Task statement =
Could you give the entries back exactly as they stand, minus any pictures?
··· The input ···
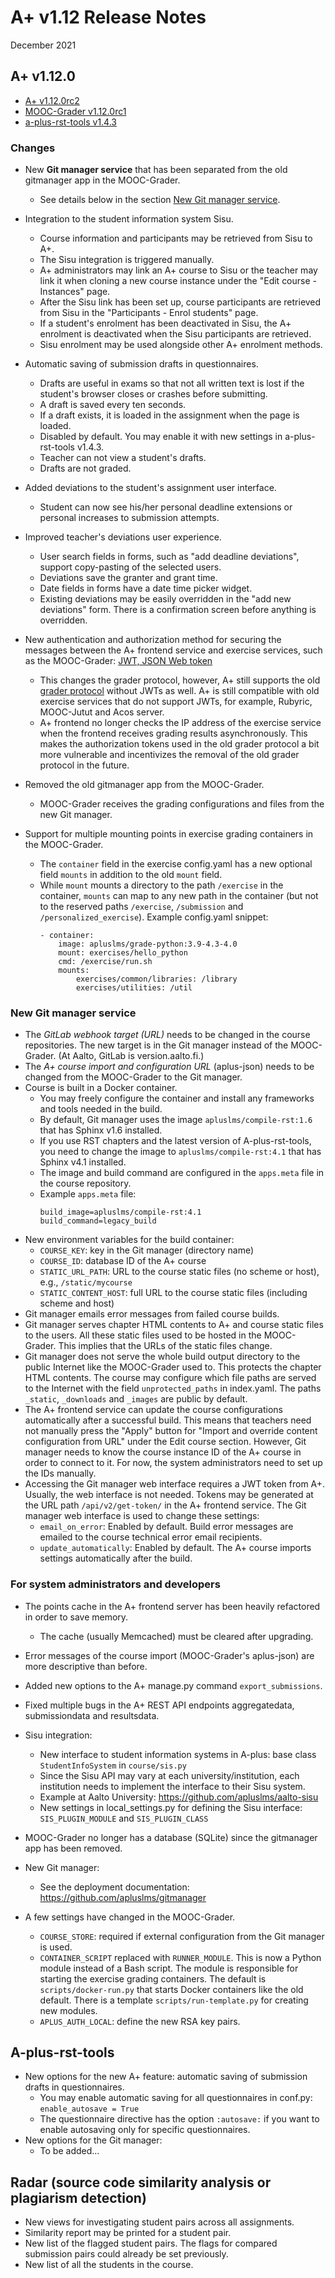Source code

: # A+ v1.12 Release Notes

December 2021

## A+ v1.12.0

* [A+ v1.12.0rc2](https://github.com/apluslms/a-plus/releases/tag/v1.12.0rc2)
* [MOOC-Grader v1.12.0rc1](https://github.com/apluslms/mooc-grader/releases/tag/v1.12.0rc1)
* [a-plus-rst-tools v1.4.3](https://github.com/apluslms/a-plus-rst-tools/releases/tag/v1.4.3)


### Changes

* New **Git manager service** that has been separated from the old gitmanager app in the MOOC-Grader.
  - See details below in the section [New Git manager service](#new-git-manager-service).

* Integration to the student information system Sisu.
  - Course information and participants may be retrieved from Sisu to A+.
  - The Sisu integration is triggered manually.
  - A+ administrators may link an A+ course to Sisu or
    the teacher may link it when cloning a new course instance under the "Edit course - Instances" page.
  - After the Sisu link has been set up,
    course participants are retrieved from Sisu in the "Participants - Enrol students" page.
  - If a student's enrolment has been deactivated in Sisu,
    the A+ enrolment is deactivated when the Sisu participants are retrieved.
  - Sisu enrolment may be used alongside other A+ enrolment methods.

* Automatic saving of submission drafts in questionnaires.
  - Drafts are useful in exams so that not all written text is lost
    if the student's browser closes or crashes before submitting.
  - A draft is saved every ten seconds.
  - If a draft exists, it is loaded in the assignment when the page is loaded.
  - Disabled by default. You may enable it with new settings in a-plus-rst-tools v1.4.3.
  - Teacher can not view a student's drafts.
  - Drafts are not graded.

* Added deviations to the student's assignment user interface.
  - Student can now see his/her personal deadline extensions or personal increases to submission attempts.

* Improved teacher's deviations user experience.
  - User search fields in forms, such as "add deadline deviations", support copy-pasting of the selected users.
  - Deviations save the granter and grant time.
  - Date fields in forms have a date time picker widget.
  - Existing deviations may be easily overridden in the "add new deviations" form.
    There is a confirmation screen before anything is overridden.

* New authentication and authorization method for securing the messages
  between the A+ frontend service and exercise services, such as the MOOC-Grader:
  [JWT, JSON Web token](https://jwt.io/)
  - This changes the grader protocol, however,
    A+ still supports the old
    [grader protocol](https://github.com/apluslms/a-plus/blob/master/doc/GRADERS.md)
    without JWTs as well.
    A+ is still compatible with old exercise services that do not support JWTs,
    for example, Rubyric, MOOC-Jutut and Acos server.
  - A+ frontend no longer checks the IP address of the exercise service
    when the frontend receives grading results asynchronously.
    This makes the authorization tokens used in the old grader protocol a bit more vulnerable
    and incentivizes the removal of the old grader protocol in the future.

* Removed the old gitmanager app from the MOOC-Grader.
  - MOOC-Grader receives the grading configurations and files from the new Git manager.

* Support for multiple mounting points in exercise grading containers in the MOOC-Grader.
  - The `container` field in the exercise config.yaml has a new optional field `mounts`
    in addition to the old `mount` field.
  - While `mount` mounts a directory to the path `/exercise` in the container,
    `mounts` can map to any new path in the container
    (but not to the reserved paths `/exercise`, `/submission` and `/personalized_exercise`).
    Example config.yaml snippet:
    ```
    - container:
        image: apluslms/grade-python:3.9-4.3-4.0
        mount: exercises/hello_python
        cmd: /exercise/run.sh
        mounts:
            exercises/common/libraries: /library
            exercises/utilities: /util
    ```


### New Git manager service

- The *GitLab webhook target (URL)* needs to be changed in the course repositories.
  The new target is in the Git manager instead of the MOOC-Grader.
  (At Aalto, GitLab is version.aalto.fi.)
- The *A+ course import and configuration URL* (aplus-json) needs to be changed from the MOOC-Grader to the Git manager.
- Course is built in a Docker container.
  + You may freely configure the container and install any frameworks and tools needed in the build.
  + By default, Git manager uses the image `apluslms/compile-rst:1.6` that has Sphinx v1.6 installed.
  + If you use RST chapters and the latest version of A-plus-rst-tools,
    you need to change the image to `apluslms/compile-rst:4.1` that has Sphinx v4.1 installed.
  + The image and build command are configured in the `apps.meta` file in the course repository.
  + Example `apps.meta` file:
    ```
    build_image=apluslms/compile-rst:4.1
    build_command=legacy_build
    ```
- New environment variables for the build container:
  + `COURSE_KEY`: key in the Git manager (directory name)
  + `COURSE_ID`: database ID of the A+ course
  + `STATIC_URL_PATH`: URL to the course static files (no scheme or host), e.g., `/static/mycourse`
  + `STATIC_CONTENT_HOST`: full URL to the course static files (including scheme and host)
- Git manager emails error messages from failed course builds.
- Git manager serves chapter HTML contents to A+ and course static files to the users.
  All these static files used to be hosted in the MOOC-Grader.
  This implies that the URLs of the static files change.
- Git manager does not serve the whole build output directory to the public Internet like the MOOC-Grader used to.
  This protects the chapter HTML contents.
  The course may configure which file paths are served to the Internet
  with the field `unprotected_paths` in index.yaml.
  The paths `_static`, `_downloads` and `_images` are public by default.
- The A+ frontend service can update the course configurations automatically after a successful build.
  This means that teachers need not manually press the "Apply" button for
  "Import and override content configuration from URL" under the Edit course section.
  However, Git manager needs to know the course instance ID of the A+ course in order to connect to it.
  For now, the system administrators need to set up the IDs manually.
- Accessing the Git manager web interface requires a JWT token from A+.
  Usually, the web interface is not needed.
  Tokens may be generated at the URL path `/api/v2/get-token/` in the A+ frontend service.
  The Git manager web interface is used to change these settings:
  + `email_on_error`: Enabled by default. Build error messages are emailed to the course technical error email recipients.
  + `update_automatically`: Enabled by default. The A+ course imports settings automatically after the build.


### For system administrators and developers

* The points cache in the A+ frontend server has been heavily refactored in order to save memory.
  - The cache (usually Memcached) must be cleared after upgrading.

* Error messages of the course import (MOOC-Grader's aplus-json) are more descriptive than before.
* Added new options to the A+ manage.py command `export_submissions`.
* Fixed multiple bugs in the A+ REST API endpoints aggregatedata, submissiondata and resultsdata.

* Sisu integration:
  - New interface to student information systems in A-plus: base class `StudentInfoSystem` in `course/sis.py`
  - Since the Sisu API may vary at each university/institution,
    each institution needs to implement the interface to their Sisu system.
  - Example at Aalto University: https://github.com/apluslms/aalto-sisu
  - New settings in local_settings.py for defining the Sisu interface: `SIS_PLUGIN_MODULE` and `SIS_PLUGIN_CLASS`

* MOOC-Grader no longer has a database (SQLite) since the gitmanager app has been removed.
* New Git manager:
  - See the deployment documentation:
    https://github.com/apluslms/gitmanager

* A few settings have changed in the MOOC-Grader.
  - `COURSE_STORE`: required if external configuration from the Git manager is used.
  - `CONTAINER_SCRIPT` replaced with `RUNNER_MODULE`.
    This is now a Python module instead of a Bash script.
    The module is responsible for starting the exercise grading containers.
    The default is `scripts/docker-run.py` that starts Docker containers like the old default.
    There is a template `scripts/run-template.py` for creating new modules.
  - `APLUS_AUTH_LOCAL`: define the new RSA key pairs.


## A-plus-rst-tools

* New options for the new A+ feature: automatic saving of submission drafts in questionnaires.
  - You may enable automatic saving for all questionnaires in conf.py: `enable_autosave = True`
  - The questionnaire directive has the option `:autosave:`
    if you want to enable autosaving only for specific questionnaires.
* New options for the Git manager:
  - To be added...


## Radar (source code similarity analysis or plagiarism detection)

* New views for investigating student pairs across all assignments.
* Similarity report may be printed for a student pair.
* New list of the flagged student pairs.
  The flags for compared submission pairs could already be set previously.
* New list of all the students in the course.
···
Exercise result =
Source code

: # A+ v1.12 Release Notes

December 2021

## A+ v1.12.0

* [A+ v1.12.0rc2](https://github.com/apluslms/a-plus/releases/tag/v1.12.0rc2)
* [MOOC-Grader v1.12.0rc1](https://github.com/apluslms/mooc-grader/releases/tag/v1.12.0rc1)
* [a-plus-rst-tools v1.4.3](https://github.com/apluslms/a-plus-rst-tools/releases/tag/v1.4.3)


### Changes

* New **Git manager service** that has been separated from the old gitmanager app in the MOOC-Grader.
  - See details below in the section [New Git manager service](#new-git-manager-service).

* Integration to the student information system Sisu.
  - Course information and participants may be retrieved from Sisu to A+.
  - The Sisu integration is triggered manually.
  - A+ administrators may link an A+ course to Sisu or
    the teacher may link it when cloning a new course instance under the "Edit course - Instances" page.
  - After the Sisu link has been set up,
    course participants are retrieved from Sisu in the "Participants - Enrol students" page.
  - If a student's enrolment has been deactivated in Sisu,
    the A+ enrolment is deactivated when the Sisu participants are retrieved.
  - Sisu enrolment may be used alongside other A+ enrolment methods.

* Automatic saving of submission drafts in questionnaires.
  - Drafts are useful in exams so that not all written text is lost
    if the student's browser closes or crashes before submitting.
  - A draft is saved every ten seconds.
  - If a draft exists, it is loaded in the assignment when the page is loaded.
  - Disabled by default. You may enable it with new settings in a-plus-rst-tools v1.4.3.
  - Teacher can not view a student's drafts.
  - Drafts are not graded.

* Added deviations to the student's assignment user interface.
  - Student can now see his/her personal deadline extensions or personal increases to submission attempts.

* Improved teacher's deviations user experience.
  - User search fields in forms, such as "add deadline deviations", support copy-pasting of the selected users.
  - Deviations save the granter and grant time.
  - Date fields in forms have a date time picker widget.
  - Existing deviations may be easily overridden in the "add new deviations" form.
    There is a confirmation screen before anything is overridden.

* New authentication and authorization method for securing the messages
  between the A+ frontend service and exercise services, such as the MOOC-Grader:
  [JWT, JSON Web token](https://jwt.io/)
  - This changes the grader protocol, however,
    A+ still supports the old
    [grader protocol](https://github.com/apluslms/a-plus/blob/master/doc/GRADERS.md)
    without JWTs as well.
    A+ is still compatible with old exercise services that do not support JWTs,
    for example, Rubyric, MOOC-Jutut and Acos server.
  - A+ frontend no longer checks the IP address of the exercise service
    when the frontend receives grading results asynchronously.
    This makes the authorization tokens used in the old grader protocol a bit more vulnerable
    and incentivizes the removal of the old grader protocol in the future.

* Removed the old gitmanager app from the MOOC-Grader.
  - MOOC-Grader receives the grading configurations and files from the new Git manager.

* Support for multiple mounting points in exercise grading containers in the MOOC-Grader.
  - The `container` field in the exercise config.yaml has a new optional field `mounts`
    in addition to the old `mount` field.
  - While `mount` mounts a directory to the path `/exercise` in the container,
    `mounts` can map to any new path in the container
    (but not to the reserved paths `/exercise`, `/submission` and `/personalized_exercise`).
    Example config.yaml snippet:
    ```
    - container:
        image: apluslms/grade-python:3.9-4.3-4.0
        mount: exercises/hello_python
        cmd: /exercise/run.sh
        mounts:
            exercises/common/libraries: /library
            exercises/utilities: /util
    ```


### New Git manager service

- The *GitLab webhook target (URL)* needs to be changed in the course repositories.
  The new target is in the Git manager instead of the MOOC-Grader.
  (At Aalto, GitLab is version.aalto.fi.)
- The *A+ course import and configuration URL* (aplus-json) needs to be changed from the MOOC-Grader to the Git manager.
- Course is built in a Docker container.
  + You may freely configure the container and install any frameworks and tools needed in the build.
  + By default, Git manager uses the image `apluslms/compile-rst:1.6` that has Sphinx v1.6 installed.
  + If you use RST chapters and the latest version of A-plus-rst-tools,
    you need to change the image to `apluslms/compile-rst:4.1` that has Sphinx v4.1 installed.
  + The image and build command are configured in the `apps.meta` file in the course repository.
  + Example `apps.meta` file:
    ```
    build_image=apluslms/compile-rst:4.1
    build_command=legacy_build
    ```
- New environment variables for the build container:
  + `COURSE_KEY`: key in the Git manager (directory name)
  + `COURSE_ID`: database ID of the A+ course
  + `STATIC_URL_PATH`: URL to the course static files (no scheme or host), e.g., `/static/mycourse`
  + `STATIC_CONTENT_HOST`: full URL to the course static files (including scheme and host)
- Git manager emails error messages from failed course builds.
- Git manager serves chapter HTML contents to A+ and course static files to the users.
  All these static files used to be hosted in the MOOC-Grader.
  This implies that the URLs of the static files change.
- Git manager does not serve the whole build output directory to the public Internet like the MOOC-Grader used to.
  This protects the chapter HTML contents.
  The course may configure which file paths are served to the Internet
  with the field `unprotected_paths` in index.yaml.
  The paths `_static`, `_downloads` and `_images` are public by default.
- The A+ frontend service can update the course configurations automatically after a successful build.
  This means that teachers need not manually press the "Apply" button for
  "Import and override content configuration from URL" under the Edit course section.
  However, Git manager needs to know the course instance ID of the A+ course in order to connect to it.
  For now, the system administrators need to set up the IDs manually.
- Accessing the Git manager web interface requires a JWT token from A+.
  Usually, the web interface is not needed.
  Tokens may be generated at the URL path `/api/v2/get-token/` in the A+ frontend service.
  The Git manager web interface is used to change these settings:
  + `email_on_error`: Enabled by default. Build error messages are emailed to the course technical error email recipients.
  + `update_automatically`: Enabled by default. The A+ course imports settings automatically after the build.


### For system administrators and developers

* The points cache in the A+ frontend server has been heavily refactored in order to save memory.
  - The cache (usually Memcached) must be cleared after upgrading.

* Error messages of the course import (MOOC-Grader's aplus-json) are more descriptive than before.
* Added new options to the A+ manage.py command `export_submissions`.
* Fixed multiple bugs in the A+ REST API endpoints aggregatedata, submissiondata and resultsdata.

* Sisu integration:
  - New interface to student information systems in A-plus: base class `StudentInfoSystem` in `course/sis.py`
  - Since the Sisu API may vary at each university/institution,
    each institution needs to implement the interface to their Sisu system.
  - Example at Aalto University: https://github.com/apluslms/aalto-sisu
  - New settings in local_settings.py for defining the Sisu interface: `SIS_PLUGIN_MODULE` and `SIS_PLUGIN_CLASS`

* MOOC-Grader no longer has a database (SQLite) since the gitmanager app has been removed.
* New Git manager:
  - See the deployment documentation:
    https://github.com/apluslms/gitmanager

* A few settings have changed in the MOOC-Grader.
  - `COURSE_STORE`: required if external configuration from the Git manager is used.
  - `CONTAINER_SCRIPT` replaced with `RUNNER_MODULE`.
    This is now a Python module instead of a Bash script.
    The module is responsible for starting the exercise grading containers.
    The default is `scripts/docker-run.py` that starts Docker containers like the old default.
    There is a template `scripts/run-template.py` for creating new modules.
  - `APLUS_AUTH_LOCAL`: define the new RSA key pairs.


## A-plus-rst-tools

* New options for the new A+ feature: automatic saving of submission drafts in questionnaires.
  - You may enable automatic saving for all questionnaires in conf.py: `enable_autosave = True`
  - The questionnaire directive has the option `:autosave:`
    if you want to enable autosaving only for specific questionnaires.
* New options for the Git manager:
  - To be added...


## Radar (source code similarity analysis or plagiarism detection)

* New views for investigating student pairs across all assignments.
* Similarity report may be printed for a student pair.
* New list of the flagged student pairs.
  The flags for compared submission pairs could already be set previously.
* New list of all the students in the course.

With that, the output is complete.